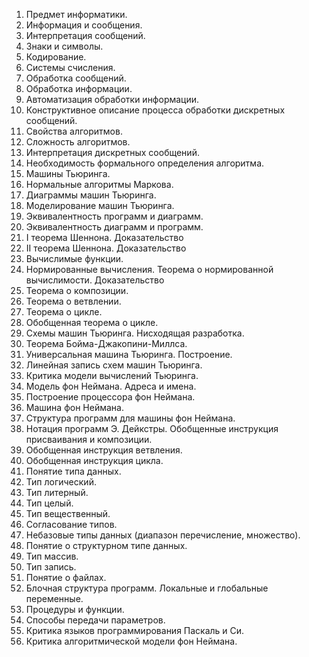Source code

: 1. Предмет информатики.
2. Информация и сообщения.
3. Интерпретация сообщений.
4. Знаки и символы.
5. Кодирование.
6. Системы счисления.
7. Обработка сообщений.
8. Обработка информации.
9. Автоматизация обработки информации.
10. Конструктивное описание процесса обработки дискретных сообщений.
11. Свойства алгоритмов.
12. Сложность алгоритмов.
13. Интерпретация дискретных сообщений.
14. Необходимость формального определения алгоритма.
15. Машины Тьюринга.
16. Нормальные алгоритмы Маркова.
17. Диаграммы машин Тьюринга.
18. Моделирование машин Тьюринга.
19. Эквивалентность программ и диаграмм.
20. Эквивалентность диаграмм и программ.
21. I теорема Шеннона. Доказательство
22. II теорема Шеннона. Доказательство
23. Вычислимые функции.
24. Нормированные вычисления. Теорема о нормированной вычислимости. Доказательство
25. Теорема о композиции.
26. Теорема о ветвлении.
27. Теорема о цикле.
28. Обобщенная теорема о цикле.
29. Схемы машин Тьюринга. Нисходящая разработка.
30. Теорема Бойма-Джакопини-Миллса.
31. Универсальная машина Тьюринга. Построение.
32. Линейная запись схем машин Тьюринга.
33. Критика модели вычислений Тьюринга.
34. Модель фон Неймана. Адреса и имена.
35. Построение процессора фон Неймана.
36. Машина фон Неймана.
37. Структура программ для машины фон Неймана.
38. Нотация программ Э. Дейкстры. Обобщенные инструкция присваивания и композиции.
39. Обобщенная инструкция ветвления.
40. Обобщенная инструкция цикла.
41. Понятие типа данных.
42. Тип логический.
43. Тип литерный.
44. Тип целый.
45. Тип вещественный.
46. Согласование типов.
47. Небазовые типы данных (диапазон перечисление, множество).
48. Понятие о структурном типе данных.
49. Тип массив.
50. Тип запись.
51. Понятие о файлах.
52. Блочная структура программ. Локальные и глобальные переменные.
53. Процедуры и функции.
54. Способы передачи параметров.
55. Критика языков программирования Паскаль и Си.
56. Критика алгоритмической модели фон Неймана.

════

### TO DO:
Please make an exact copy of the whole listing and leave out its pictures.

### PROBLEM SOLUTION:
Source code

: 1. Предмет информатики.
2. Информация и сообщения.
3. Интерпретация сообщений.
4. Знаки и символы.
5. Кодирование.
6. Системы счисления.
7. Обработка сообщений.
8. Обработка информации.
9. Автоматизация обработки информации.
10. Конструктивное описание процесса обработки дискретных сообщений.
11. Свойства алгоритмов.
12. Сложность алгоритмов.
13. Интерпретация дискретных сообщений.
14. Необходимость формального определения алгоритма.
15. Машины Тьюринга.
16. Нормальные алгоритмы Маркова.
17. Диаграммы машин Тьюринга.
18. Моделирование машин Тьюринга.
19. Эквивалентность программ и диаграмм.
20. Эквивалентность диаграмм и программ.
21. I теорема Шеннона. Доказательство
22. II теорема Шеннона. Доказательство
23. Вычислимые функции.
24. Нормированные вычисления. Теорема о нормированной вычислимости. Доказательство
25. Теорема о композиции.
26. Теорема о ветвлении.
27. Теорема о цикле.
28. Обобщенная теорема о цикле.
29. Схемы машин Тьюринга. Нисходящая разработка.
30. Теорема Бойма-Джакопини-Миллса.
31. Универсальная машина Тьюринга. Построение.
32. Линейная запись схем машин Тьюринга.
33. Критика модели вычислений Тьюринга.
34. Модель фон Неймана. Адреса и имена.
35. Построение процессора фон Неймана.
36. Машина фон Неймана.
37. Структура программ для машины фон Неймана.
38. Нотация программ Э. Дейкстры. Обобщенные инструкция присваивания и композиции.
39. Обобщенная инструкция ветвления.
40. Обобщенная инструкция цикла.
41. Понятие типа данных.
42. Тип логический.
43. Тип литерный.
44. Тип целый.
45. Тип вещественный.
46. Согласование типов.
47. Небазовые типы данных (диапазон перечисление, множество).
48. Понятие о структурном типе данных.
49. Тип массив.
50. Тип запись.
51. Понятие о файлах.
52. Блочная структура программ. Локальные и глобальные переменные.
53. Процедуры и функции.
54. Способы передачи параметров.
55. Критика языков программирования Паскаль и Си.
56. Критика алгоритмической модели фон Неймана.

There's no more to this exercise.